Goal of the exercise: Look through the data that follows and copy each line with the string "context".

Dataset entries

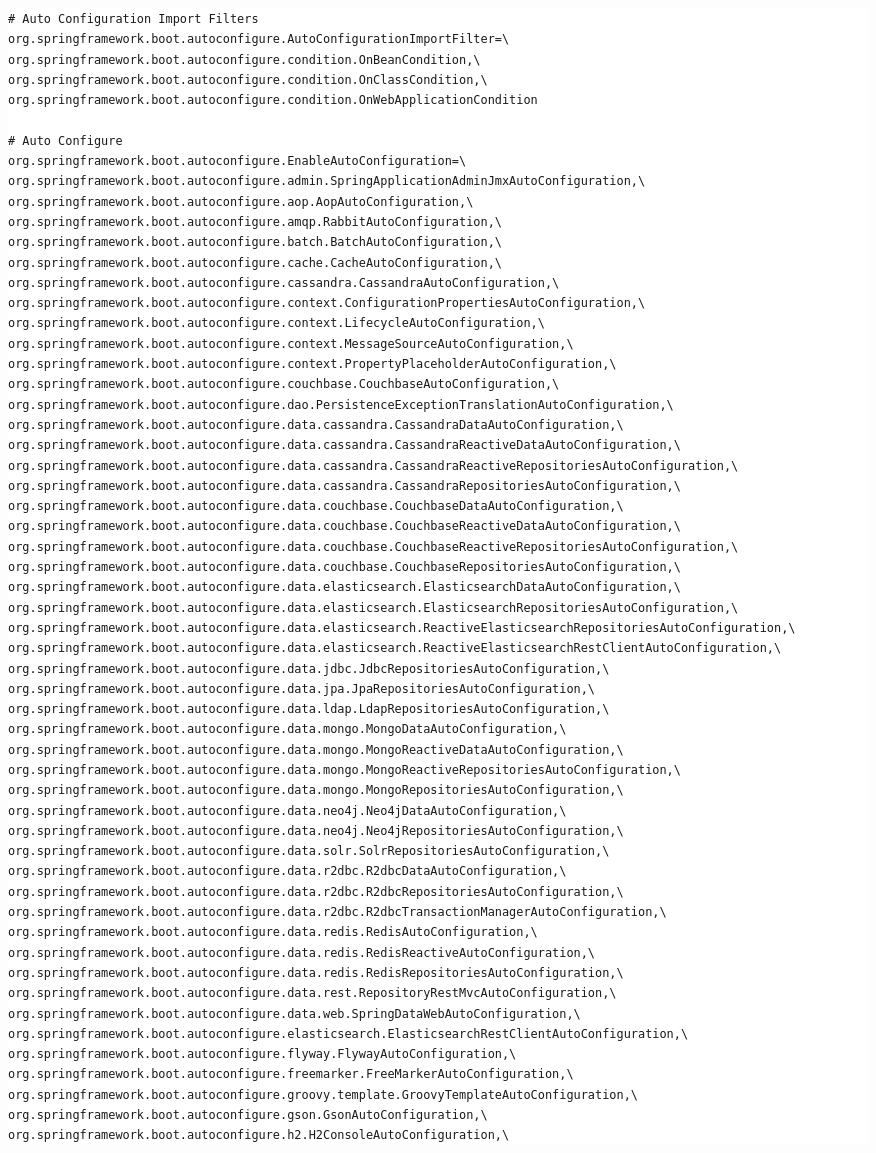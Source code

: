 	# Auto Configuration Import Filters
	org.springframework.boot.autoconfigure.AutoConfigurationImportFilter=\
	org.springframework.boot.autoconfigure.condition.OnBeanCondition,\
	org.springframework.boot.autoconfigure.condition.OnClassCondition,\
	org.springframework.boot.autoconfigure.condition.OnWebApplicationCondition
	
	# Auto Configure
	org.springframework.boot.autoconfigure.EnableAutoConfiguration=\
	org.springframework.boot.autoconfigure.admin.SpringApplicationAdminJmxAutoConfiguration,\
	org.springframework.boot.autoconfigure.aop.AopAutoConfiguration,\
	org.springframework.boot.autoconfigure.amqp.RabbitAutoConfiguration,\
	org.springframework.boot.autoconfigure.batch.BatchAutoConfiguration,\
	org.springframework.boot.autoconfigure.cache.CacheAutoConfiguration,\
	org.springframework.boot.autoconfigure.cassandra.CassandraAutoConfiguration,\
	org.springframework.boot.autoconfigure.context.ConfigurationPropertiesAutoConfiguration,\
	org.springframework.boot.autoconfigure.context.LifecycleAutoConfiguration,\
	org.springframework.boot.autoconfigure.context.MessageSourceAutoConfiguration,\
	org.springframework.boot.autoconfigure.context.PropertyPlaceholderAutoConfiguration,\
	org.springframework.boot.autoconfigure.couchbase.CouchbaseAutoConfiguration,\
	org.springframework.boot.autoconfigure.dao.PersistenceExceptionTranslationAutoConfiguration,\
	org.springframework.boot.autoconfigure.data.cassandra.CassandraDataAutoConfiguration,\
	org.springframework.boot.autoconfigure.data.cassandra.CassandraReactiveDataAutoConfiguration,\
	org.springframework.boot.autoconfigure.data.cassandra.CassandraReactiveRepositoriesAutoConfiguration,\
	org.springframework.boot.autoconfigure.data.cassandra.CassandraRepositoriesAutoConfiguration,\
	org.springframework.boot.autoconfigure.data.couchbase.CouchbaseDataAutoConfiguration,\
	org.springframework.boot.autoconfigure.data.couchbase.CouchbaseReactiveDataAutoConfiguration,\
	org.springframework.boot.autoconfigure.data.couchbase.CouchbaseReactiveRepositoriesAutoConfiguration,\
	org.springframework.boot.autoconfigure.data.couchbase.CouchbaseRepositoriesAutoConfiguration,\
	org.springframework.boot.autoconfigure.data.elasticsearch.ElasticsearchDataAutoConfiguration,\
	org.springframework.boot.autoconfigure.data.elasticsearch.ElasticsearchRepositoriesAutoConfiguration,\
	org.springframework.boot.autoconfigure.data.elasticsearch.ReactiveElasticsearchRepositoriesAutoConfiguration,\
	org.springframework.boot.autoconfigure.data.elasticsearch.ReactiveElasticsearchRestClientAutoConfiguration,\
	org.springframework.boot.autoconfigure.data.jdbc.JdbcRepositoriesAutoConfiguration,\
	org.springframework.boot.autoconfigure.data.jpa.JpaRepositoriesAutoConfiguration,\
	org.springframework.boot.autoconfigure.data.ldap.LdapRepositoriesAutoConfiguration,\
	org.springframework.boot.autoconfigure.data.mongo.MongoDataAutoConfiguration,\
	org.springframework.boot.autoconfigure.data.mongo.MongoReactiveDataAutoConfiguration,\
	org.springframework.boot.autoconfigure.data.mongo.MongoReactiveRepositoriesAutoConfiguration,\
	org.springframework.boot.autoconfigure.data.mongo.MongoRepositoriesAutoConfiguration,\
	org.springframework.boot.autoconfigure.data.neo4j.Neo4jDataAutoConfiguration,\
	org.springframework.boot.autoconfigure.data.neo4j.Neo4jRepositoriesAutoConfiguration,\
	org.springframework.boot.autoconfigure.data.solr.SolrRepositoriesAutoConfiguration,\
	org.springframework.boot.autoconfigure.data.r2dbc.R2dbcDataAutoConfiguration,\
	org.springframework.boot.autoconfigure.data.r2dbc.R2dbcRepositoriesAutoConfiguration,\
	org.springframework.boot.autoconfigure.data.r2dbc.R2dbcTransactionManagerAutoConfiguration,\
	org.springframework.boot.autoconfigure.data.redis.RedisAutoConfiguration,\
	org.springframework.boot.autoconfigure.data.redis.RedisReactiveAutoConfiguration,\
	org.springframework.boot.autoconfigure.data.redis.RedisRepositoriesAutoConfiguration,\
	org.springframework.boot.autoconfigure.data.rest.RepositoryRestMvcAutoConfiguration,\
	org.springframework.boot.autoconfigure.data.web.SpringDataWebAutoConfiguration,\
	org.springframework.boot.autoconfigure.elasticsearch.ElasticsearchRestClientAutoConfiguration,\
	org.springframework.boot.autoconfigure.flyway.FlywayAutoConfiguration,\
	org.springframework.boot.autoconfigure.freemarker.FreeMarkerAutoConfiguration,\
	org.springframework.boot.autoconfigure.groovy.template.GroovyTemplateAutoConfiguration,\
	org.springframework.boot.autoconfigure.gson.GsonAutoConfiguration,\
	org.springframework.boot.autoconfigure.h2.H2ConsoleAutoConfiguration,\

Task response:
	org.springframework.boot.autoconfigure.context.ConfigurationPropertiesAutoConfiguration,\
	org.springframework.boot.autoconfigure.context.LifecycleAutoConfiguration,\
	org.springframework.boot.autoconfigure.context.MessageSourceAutoConfiguration,\
	org.springframework.boot.autoconfigure.context.PropertyPlaceholderAutoConfiguration,\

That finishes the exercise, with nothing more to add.